Retype, word for word, every line of the records below starting at the one that contains "فمن جاء يريده" and ending at the one that contains "الجزء: 4 ¦ الصفحة: 2167"; include both of those lines and nothing more.

- Opening Delimiter -

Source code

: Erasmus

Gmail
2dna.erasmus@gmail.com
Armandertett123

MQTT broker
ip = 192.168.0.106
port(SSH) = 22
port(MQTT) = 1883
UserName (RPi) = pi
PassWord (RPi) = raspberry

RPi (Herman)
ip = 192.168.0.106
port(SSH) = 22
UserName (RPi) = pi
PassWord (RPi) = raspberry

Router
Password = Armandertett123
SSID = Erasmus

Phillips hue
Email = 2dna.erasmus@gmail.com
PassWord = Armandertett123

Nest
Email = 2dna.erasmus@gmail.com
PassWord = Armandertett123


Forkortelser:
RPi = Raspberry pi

- Closing Delimiter -
- Opening Delimiter -

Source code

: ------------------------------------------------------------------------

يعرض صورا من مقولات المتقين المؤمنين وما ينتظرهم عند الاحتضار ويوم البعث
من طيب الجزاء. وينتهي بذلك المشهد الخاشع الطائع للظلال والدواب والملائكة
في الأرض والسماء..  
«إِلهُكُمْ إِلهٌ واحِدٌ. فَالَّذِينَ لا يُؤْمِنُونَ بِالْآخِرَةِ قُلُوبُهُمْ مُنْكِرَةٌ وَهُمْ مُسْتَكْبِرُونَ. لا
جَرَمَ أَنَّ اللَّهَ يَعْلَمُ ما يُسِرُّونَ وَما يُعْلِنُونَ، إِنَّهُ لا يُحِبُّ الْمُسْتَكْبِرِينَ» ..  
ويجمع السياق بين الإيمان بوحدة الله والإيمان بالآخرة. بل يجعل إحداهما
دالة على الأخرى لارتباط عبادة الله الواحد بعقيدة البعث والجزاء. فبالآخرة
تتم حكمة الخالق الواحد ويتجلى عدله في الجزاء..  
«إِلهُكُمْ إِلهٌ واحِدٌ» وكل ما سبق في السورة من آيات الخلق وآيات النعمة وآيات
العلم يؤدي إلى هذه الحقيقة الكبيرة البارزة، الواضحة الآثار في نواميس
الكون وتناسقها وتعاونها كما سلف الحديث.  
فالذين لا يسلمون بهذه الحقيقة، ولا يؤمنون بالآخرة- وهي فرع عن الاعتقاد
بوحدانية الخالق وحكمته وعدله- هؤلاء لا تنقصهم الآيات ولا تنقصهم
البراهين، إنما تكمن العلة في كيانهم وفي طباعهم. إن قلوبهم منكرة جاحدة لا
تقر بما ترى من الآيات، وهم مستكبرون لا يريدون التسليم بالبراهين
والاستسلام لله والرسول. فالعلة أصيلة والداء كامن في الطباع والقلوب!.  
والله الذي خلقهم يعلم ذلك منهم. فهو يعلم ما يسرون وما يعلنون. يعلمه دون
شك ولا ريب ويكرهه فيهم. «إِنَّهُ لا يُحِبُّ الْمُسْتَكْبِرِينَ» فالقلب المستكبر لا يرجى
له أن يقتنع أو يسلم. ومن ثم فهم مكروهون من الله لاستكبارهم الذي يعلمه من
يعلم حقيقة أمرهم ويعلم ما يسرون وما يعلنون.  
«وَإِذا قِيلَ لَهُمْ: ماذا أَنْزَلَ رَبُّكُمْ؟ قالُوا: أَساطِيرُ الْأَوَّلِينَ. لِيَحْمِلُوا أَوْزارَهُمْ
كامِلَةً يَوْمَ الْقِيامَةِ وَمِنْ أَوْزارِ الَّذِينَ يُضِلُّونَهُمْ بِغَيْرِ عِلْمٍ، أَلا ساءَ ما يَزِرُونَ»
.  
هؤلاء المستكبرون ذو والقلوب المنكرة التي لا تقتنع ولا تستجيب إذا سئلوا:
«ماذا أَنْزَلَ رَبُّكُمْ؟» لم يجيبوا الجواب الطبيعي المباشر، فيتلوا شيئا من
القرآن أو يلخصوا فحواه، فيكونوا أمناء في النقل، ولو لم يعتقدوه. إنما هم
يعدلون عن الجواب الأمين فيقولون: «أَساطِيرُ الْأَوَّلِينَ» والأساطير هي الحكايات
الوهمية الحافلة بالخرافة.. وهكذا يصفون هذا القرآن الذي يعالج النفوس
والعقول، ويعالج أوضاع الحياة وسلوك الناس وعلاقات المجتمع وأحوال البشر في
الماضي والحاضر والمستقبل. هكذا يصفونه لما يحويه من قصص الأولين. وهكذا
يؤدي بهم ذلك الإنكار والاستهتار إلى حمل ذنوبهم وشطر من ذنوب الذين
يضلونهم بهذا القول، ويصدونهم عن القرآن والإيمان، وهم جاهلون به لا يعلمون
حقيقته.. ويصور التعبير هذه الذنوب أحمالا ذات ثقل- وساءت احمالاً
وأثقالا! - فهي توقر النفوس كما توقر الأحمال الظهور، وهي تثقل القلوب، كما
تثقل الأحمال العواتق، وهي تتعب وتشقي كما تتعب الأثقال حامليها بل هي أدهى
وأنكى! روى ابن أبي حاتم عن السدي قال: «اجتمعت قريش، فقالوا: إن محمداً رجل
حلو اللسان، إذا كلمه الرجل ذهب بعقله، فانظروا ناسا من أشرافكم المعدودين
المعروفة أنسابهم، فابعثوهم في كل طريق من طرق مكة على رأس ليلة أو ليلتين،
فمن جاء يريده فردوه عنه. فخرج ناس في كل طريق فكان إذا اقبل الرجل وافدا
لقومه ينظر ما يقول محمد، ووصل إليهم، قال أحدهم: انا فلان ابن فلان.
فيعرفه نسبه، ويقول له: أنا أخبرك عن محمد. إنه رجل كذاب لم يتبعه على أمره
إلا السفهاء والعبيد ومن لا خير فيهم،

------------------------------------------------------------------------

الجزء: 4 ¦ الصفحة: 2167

- Closing Delimiter -

* [Solved exercise]:
فمن جاء يريده فردوه عنه. فخرج ناس في كل طريق فكان إذا اقبل الرجل وافدا
لقومه ينظر ما يقول محمد، ووصل إليهم، قال أحدهم: انا فلان ابن فلان.
فيعرفه نسبه، ويقول له: أنا أخبرك عن محمد. إنه رجل كذاب لم يتبعه على أمره
إلا السفهاء والعبيد ومن لا خير فيهم،

------------------------------------------------------------------------

الجزء: 4 ¦ الصفحة: 2167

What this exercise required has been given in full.